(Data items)
==============================

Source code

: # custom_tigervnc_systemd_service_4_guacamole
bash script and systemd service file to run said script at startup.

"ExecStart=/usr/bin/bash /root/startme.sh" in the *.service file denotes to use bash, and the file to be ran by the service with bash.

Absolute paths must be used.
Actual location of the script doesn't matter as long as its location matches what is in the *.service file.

==============================

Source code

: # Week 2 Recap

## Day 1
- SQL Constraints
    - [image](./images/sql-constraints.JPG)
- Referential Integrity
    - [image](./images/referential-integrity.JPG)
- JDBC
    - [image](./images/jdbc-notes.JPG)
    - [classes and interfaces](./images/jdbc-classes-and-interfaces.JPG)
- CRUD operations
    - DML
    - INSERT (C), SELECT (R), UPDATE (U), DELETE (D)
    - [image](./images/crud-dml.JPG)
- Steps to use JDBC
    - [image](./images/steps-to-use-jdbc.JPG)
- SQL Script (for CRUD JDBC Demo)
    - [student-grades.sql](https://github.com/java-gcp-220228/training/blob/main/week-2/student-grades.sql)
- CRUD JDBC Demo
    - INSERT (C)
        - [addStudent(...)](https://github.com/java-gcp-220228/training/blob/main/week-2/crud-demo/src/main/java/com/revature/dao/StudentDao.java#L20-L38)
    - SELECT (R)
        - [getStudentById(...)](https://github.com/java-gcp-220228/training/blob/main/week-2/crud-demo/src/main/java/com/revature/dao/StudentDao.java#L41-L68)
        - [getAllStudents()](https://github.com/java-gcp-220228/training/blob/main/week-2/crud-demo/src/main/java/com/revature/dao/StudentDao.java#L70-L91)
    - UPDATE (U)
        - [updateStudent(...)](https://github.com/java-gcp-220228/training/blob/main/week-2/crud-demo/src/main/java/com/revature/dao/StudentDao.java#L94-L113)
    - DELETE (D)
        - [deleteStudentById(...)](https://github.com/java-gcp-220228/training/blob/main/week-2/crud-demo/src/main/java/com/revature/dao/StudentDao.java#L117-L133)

==============================

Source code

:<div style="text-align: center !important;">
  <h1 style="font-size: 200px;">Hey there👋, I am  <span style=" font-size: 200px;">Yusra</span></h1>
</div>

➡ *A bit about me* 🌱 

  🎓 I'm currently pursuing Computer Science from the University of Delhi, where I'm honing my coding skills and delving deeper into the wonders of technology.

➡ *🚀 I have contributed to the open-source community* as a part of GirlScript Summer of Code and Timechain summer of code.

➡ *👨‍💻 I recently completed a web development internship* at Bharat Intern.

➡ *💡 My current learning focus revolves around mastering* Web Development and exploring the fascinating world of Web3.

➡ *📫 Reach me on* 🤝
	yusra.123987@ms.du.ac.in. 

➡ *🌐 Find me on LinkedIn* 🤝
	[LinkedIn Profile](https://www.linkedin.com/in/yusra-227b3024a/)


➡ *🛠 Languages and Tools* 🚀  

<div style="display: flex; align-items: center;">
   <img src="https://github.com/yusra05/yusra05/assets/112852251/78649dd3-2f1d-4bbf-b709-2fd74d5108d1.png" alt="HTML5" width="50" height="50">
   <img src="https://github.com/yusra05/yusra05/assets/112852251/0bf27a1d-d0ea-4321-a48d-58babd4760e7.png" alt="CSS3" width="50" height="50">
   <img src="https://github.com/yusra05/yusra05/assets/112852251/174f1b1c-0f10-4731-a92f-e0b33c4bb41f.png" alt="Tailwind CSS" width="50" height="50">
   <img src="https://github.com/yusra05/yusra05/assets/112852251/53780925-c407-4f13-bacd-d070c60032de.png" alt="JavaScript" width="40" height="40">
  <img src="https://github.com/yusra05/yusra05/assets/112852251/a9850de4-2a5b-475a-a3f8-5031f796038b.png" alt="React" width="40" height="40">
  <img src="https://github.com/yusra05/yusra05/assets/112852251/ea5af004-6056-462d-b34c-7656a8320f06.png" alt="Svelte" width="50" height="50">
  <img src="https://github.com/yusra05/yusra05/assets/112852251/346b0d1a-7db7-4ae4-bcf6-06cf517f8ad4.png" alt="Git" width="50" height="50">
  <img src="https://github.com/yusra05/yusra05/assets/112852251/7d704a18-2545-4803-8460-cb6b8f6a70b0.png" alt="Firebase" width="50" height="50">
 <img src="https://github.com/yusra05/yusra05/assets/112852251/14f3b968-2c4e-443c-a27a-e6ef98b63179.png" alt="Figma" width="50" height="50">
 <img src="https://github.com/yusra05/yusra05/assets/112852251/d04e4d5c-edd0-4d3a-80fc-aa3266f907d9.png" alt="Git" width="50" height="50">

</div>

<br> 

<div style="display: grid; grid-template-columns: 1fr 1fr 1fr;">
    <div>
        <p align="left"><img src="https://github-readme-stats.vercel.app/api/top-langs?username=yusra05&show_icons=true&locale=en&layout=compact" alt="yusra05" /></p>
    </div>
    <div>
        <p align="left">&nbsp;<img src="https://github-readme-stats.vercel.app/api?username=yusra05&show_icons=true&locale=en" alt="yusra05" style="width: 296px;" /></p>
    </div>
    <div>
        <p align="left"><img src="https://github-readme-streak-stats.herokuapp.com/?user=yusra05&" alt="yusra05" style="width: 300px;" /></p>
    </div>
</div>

==============================

■ WHAT IS NEEDED ■
For each line above that contains "style", make a copy.

■ REPLY TO THE EXERCISE ■
:<div style="text-align: center !important;">
  <h1 style="font-size: 200px;">Hey there👋, I am  <span style=" font-size: 200px;">Yusra</span></h1>
<div style="display: flex; align-items: center;">
<div style="display: grid; grid-template-columns: 1fr 1fr 1fr;">
        <p align="left">&nbsp;<img src="https://github-readme-stats.vercel.app/api?username=yusra05&show_icons=true&locale=en" alt="yusra05" style="width: 296px;" /></p>
        <p align="left"><img src="https://github-readme-streak-stats.herokuapp.com/?user=yusra05&" alt="yusra05" style="width: 300px;" /></p>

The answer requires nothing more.